YOUR TASK: What is needed is an exact copy of the data that follows.

Dataset items:
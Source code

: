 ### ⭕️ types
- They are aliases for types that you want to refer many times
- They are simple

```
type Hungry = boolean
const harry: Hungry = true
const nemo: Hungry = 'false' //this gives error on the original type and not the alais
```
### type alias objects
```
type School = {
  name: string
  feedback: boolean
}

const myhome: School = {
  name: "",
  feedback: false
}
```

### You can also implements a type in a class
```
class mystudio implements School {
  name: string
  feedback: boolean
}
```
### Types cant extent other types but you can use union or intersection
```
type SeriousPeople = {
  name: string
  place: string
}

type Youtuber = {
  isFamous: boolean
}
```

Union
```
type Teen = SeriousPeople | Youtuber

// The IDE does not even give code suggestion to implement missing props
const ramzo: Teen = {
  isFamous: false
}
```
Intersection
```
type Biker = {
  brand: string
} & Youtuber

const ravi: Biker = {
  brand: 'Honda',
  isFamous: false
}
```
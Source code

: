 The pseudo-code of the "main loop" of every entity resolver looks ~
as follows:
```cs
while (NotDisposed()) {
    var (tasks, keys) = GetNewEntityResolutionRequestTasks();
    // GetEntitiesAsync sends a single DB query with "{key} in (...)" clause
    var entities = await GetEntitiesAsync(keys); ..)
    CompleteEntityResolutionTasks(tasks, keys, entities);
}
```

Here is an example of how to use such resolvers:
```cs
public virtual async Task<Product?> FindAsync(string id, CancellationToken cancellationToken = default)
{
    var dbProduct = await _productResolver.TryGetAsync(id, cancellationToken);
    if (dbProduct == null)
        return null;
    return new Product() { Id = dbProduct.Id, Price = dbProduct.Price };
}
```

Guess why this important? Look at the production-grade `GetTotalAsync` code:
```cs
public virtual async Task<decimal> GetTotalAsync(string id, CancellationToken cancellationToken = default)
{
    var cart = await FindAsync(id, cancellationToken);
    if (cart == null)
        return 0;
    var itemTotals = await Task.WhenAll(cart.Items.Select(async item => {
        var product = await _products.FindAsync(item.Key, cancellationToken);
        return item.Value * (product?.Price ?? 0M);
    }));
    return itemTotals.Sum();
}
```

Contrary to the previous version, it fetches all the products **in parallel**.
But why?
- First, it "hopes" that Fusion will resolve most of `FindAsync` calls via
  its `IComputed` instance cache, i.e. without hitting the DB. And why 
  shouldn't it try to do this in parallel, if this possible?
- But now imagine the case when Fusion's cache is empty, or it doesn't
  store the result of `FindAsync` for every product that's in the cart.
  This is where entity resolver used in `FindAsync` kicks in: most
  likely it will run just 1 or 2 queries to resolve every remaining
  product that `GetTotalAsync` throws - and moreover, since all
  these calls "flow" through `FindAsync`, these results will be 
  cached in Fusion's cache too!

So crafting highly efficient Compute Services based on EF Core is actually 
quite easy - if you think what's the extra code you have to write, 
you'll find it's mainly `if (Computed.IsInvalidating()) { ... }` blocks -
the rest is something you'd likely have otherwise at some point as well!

ANSWER TO THIS TASK:
Source code

: ### ⭕️ types
- They are aliases for types that you want to refer many times
- They are simple

```
type Hungry = boolean
const harry: Hungry = true
const nemo: Hungry = 'false' //this gives error on the original type and not the alais
```
### type alias objects
```
type School = {
  name: string
  feedback: boolean
}

const myhome: School = {
  name: "",
  feedback: false
}
```

### You can also implements a type in a class
```
class mystudio implements School {
  name: string
  feedback: boolean
}
```
### Types cant extent other types but you can use union or intersection
```
type SeriousPeople = {
  name: string
  place: string
}

type Youtuber = {
  isFamous: boolean
}
```

Union
```
type Teen = SeriousPeople | Youtuber

// The IDE does not even give code suggestion to implement missing props
const ramzo: Teen = {
  isFamous: false
}
```
Intersection
```
type Biker = {
  brand: string
} & Youtuber

const ravi: Biker = {
  brand: 'Honda',
  isFamous: false
}
```
Source code

: The pseudo-code of the "main loop" of every entity resolver looks ~
as follows:
```cs
while (NotDisposed()) {
    var (tasks, keys) = GetNewEntityResolutionRequestTasks();
    // GetEntitiesAsync sends a single DB query with "{key} in (...)" clause
    var entities = await GetEntitiesAsync(keys); ..)
    CompleteEntityResolutionTasks(tasks, keys, entities);
}
```

Here is an example of how to use such resolvers:
```cs
public virtual async Task<Product?> FindAsync(string id, CancellationToken cancellationToken = default)
{
    var dbProduct = await _productResolver.TryGetAsync(id, cancellationToken);
    if (dbProduct == null)
        return null;
    return new Product() { Id = dbProduct.Id, Price = dbProduct.Price };
}
```

Guess why this important? Look at the production-grade `GetTotalAsync` code:
```cs
public virtual async Task<decimal> GetTotalAsync(string id, CancellationToken cancellationToken = default)
{
    var cart = await FindAsync(id, cancellationToken);
    if (cart == null)
        return 0;
    var itemTotals = await Task.WhenAll(cart.Items.Select(async item => {
        var product = await _products.FindAsync(item.Key, cancellationToken);
        return item.Value * (product?.Price ?? 0M);
    }));
    return itemTotals.Sum();
}
```

Contrary to the previous version, it fetches all the products **in parallel**.
But why?
- First, it "hopes" that Fusion will resolve most of `FindAsync` calls via
  its `IComputed` instance cache, i.e. without hitting the DB. And why 
  shouldn't it try to do this in parallel, if this possible?
- But now imagine the case when Fusion's cache is empty, or it doesn't
  store the result of `FindAsync` for every product that's in the cart.
  This is where entity resolver used in `FindAsync` kicks in: most
  likely it will run just 1 or 2 queries to resolve every remaining
  product that `GetTotalAsync` throws - and moreover, since all
  these calls "flow" through `FindAsync`, these results will be 
  cached in Fusion's cache too!

So crafting highly efficient Compute Services based on EF Core is actually 
quite easy - if you think what's the extra code you have to write, 
you'll find it's mainly `if (Computed.IsInvalidating()) { ... }` blocks -
the rest is something you'd likely have otherwise at some point as well!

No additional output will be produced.